It hit me one night that Shadow wasn’t doing well when a friend asked me how my cats were doing. I suddenly burst into tears and the realisation sunk in that my oldest cat — whom I’d had for 9 and a half years — was ill and I had to do something.
I’d recently become unemployed and couldn’t afford to take her to a vet; without my asking, two of the best people I know offered to help me out so I could take her in to see what was wrong with her. I am immeasurably grateful for that and for them. So I booked the appointment for a Wednesday afternoon and prepared myself for the worst in the few days leading up to it (ie: crying, lots of crying).
Needless to say, it wasn’t good. Shadow’s health had deteriorated drastically over the last few weeks of her life and I had the option of putting her through an intravenous treatment plan that meant leaving her at the vet overnight and wasn’t guaranteed to help her.

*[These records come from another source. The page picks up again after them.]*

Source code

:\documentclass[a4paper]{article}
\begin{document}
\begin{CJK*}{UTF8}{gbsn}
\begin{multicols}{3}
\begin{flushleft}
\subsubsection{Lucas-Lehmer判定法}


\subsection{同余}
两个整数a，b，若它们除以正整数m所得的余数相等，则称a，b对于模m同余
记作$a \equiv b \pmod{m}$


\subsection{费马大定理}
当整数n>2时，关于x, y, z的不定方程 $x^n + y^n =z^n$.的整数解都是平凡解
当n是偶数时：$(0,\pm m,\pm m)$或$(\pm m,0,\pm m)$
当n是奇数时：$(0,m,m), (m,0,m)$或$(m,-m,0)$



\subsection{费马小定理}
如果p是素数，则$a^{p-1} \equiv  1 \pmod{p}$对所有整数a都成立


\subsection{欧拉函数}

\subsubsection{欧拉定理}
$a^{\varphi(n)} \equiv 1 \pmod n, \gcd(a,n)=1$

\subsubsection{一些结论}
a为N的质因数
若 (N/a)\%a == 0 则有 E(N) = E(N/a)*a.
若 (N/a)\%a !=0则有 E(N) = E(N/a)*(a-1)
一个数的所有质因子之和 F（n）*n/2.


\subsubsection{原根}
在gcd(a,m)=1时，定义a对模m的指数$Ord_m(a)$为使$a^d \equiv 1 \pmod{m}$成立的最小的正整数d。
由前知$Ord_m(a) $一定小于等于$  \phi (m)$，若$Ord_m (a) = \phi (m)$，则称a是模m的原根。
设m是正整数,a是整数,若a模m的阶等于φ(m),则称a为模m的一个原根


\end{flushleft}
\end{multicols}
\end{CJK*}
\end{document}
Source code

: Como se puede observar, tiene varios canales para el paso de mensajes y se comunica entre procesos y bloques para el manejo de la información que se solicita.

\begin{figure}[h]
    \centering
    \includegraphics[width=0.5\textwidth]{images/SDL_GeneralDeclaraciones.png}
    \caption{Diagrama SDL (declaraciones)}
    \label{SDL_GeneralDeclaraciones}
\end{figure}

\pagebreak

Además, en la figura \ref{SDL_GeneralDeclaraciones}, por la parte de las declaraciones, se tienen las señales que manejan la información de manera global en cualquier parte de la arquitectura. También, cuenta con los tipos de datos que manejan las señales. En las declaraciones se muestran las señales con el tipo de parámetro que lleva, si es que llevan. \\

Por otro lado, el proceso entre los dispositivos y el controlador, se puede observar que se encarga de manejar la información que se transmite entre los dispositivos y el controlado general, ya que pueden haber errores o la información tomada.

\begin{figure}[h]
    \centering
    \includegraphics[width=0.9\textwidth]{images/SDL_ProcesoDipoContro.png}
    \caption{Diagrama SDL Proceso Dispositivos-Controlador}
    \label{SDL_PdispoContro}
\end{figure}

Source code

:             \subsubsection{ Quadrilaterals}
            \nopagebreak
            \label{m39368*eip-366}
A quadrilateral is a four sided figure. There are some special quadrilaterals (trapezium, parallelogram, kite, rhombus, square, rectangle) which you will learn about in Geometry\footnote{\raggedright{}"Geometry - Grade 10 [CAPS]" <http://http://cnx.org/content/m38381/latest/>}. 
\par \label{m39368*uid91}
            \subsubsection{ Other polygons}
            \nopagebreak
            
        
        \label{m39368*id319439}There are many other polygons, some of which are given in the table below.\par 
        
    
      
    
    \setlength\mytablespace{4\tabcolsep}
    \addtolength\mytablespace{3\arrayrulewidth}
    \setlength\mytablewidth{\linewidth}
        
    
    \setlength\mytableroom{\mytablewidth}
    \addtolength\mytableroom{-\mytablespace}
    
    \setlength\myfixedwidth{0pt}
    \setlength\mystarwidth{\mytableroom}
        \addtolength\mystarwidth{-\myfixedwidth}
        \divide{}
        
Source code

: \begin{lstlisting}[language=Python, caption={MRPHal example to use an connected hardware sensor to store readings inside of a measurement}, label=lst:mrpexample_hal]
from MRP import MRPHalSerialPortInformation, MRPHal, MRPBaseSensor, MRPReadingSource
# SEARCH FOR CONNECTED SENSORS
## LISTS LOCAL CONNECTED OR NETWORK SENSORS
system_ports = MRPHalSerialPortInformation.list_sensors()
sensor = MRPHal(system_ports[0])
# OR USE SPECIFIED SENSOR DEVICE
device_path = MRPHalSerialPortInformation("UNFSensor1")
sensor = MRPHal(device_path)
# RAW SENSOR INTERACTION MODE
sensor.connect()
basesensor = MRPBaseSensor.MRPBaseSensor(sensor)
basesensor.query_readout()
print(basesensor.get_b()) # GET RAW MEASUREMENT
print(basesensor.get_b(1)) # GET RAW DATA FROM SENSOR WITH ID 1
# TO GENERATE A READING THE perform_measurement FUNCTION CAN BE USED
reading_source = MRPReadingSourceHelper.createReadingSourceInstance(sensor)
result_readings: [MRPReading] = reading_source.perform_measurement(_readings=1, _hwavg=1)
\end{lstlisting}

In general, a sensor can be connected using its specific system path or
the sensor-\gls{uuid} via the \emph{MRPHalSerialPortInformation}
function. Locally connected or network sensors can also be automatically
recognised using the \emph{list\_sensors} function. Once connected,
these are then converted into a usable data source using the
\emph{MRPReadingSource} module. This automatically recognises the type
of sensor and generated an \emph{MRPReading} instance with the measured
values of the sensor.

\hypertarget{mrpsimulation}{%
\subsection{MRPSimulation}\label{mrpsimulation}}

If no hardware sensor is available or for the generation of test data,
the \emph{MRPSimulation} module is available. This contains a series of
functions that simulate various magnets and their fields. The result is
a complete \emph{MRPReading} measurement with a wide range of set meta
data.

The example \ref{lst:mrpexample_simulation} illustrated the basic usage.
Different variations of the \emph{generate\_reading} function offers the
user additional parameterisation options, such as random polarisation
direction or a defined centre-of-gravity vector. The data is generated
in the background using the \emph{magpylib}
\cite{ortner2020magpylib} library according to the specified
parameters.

It also meant the possibility of her not surviving such an invasive program and, at her age, I didn’t want to put her through that.
“What are my other options?” I asked the vet. I was crying, but that’s to be expected and he understood. I knew what the answer was going to be anyway.
“Well, your other option is to let her go.” There it was. It was the worst case scenario I’d been dreading come to life.
I nodded my head and swept Shadow into my arms, hugging, petting and kissing her as much as I could because it was going to be the last time. I can’t tell you how devastating it is to hear how sick your pet is and that the best option, for them, is to say goodbye to them. It’s the right thing and the hardest thing at the same time and there was no way I was going to do anything to keep her around if the treatment was going to be vigorous and not guaranteed to make her better. It was her time to go, and I’m still trying to convince myself I did the right thing.
After I agreed to do this (I can’t bring myself to say ‘put her down’ — this one doesn’t count), I signed the papers and the vet took her away to sedate her before bringing her back to me in a little bed, wrapped up in a blanket, still looking as beautiful and as fierce as ever. He told me I could stay here as long as I wanted, and then gave us our alone time before the final injection.
I can’t write this without crying. It’s been 6 weeks and thinking back to this day is still upsetting. I told her how much I loved her. I told her I was going to miss her so goddamn much. I told her she was going to be okay. I did this until it was over. It was the most harrowing day of my life, but I would not trade any of it for the years of joy Shadow brought me. I truly hope she knows how much she was loved.
A week later I picked up the custom made slate with her pawprints on it that I had had done. Sometimes when I’m in bed at night, and my other one, Beatrice, is snuggled next to me, I swear to God I can hear the patter of other little pawprints wandering around. I like to think that it’s Shadow.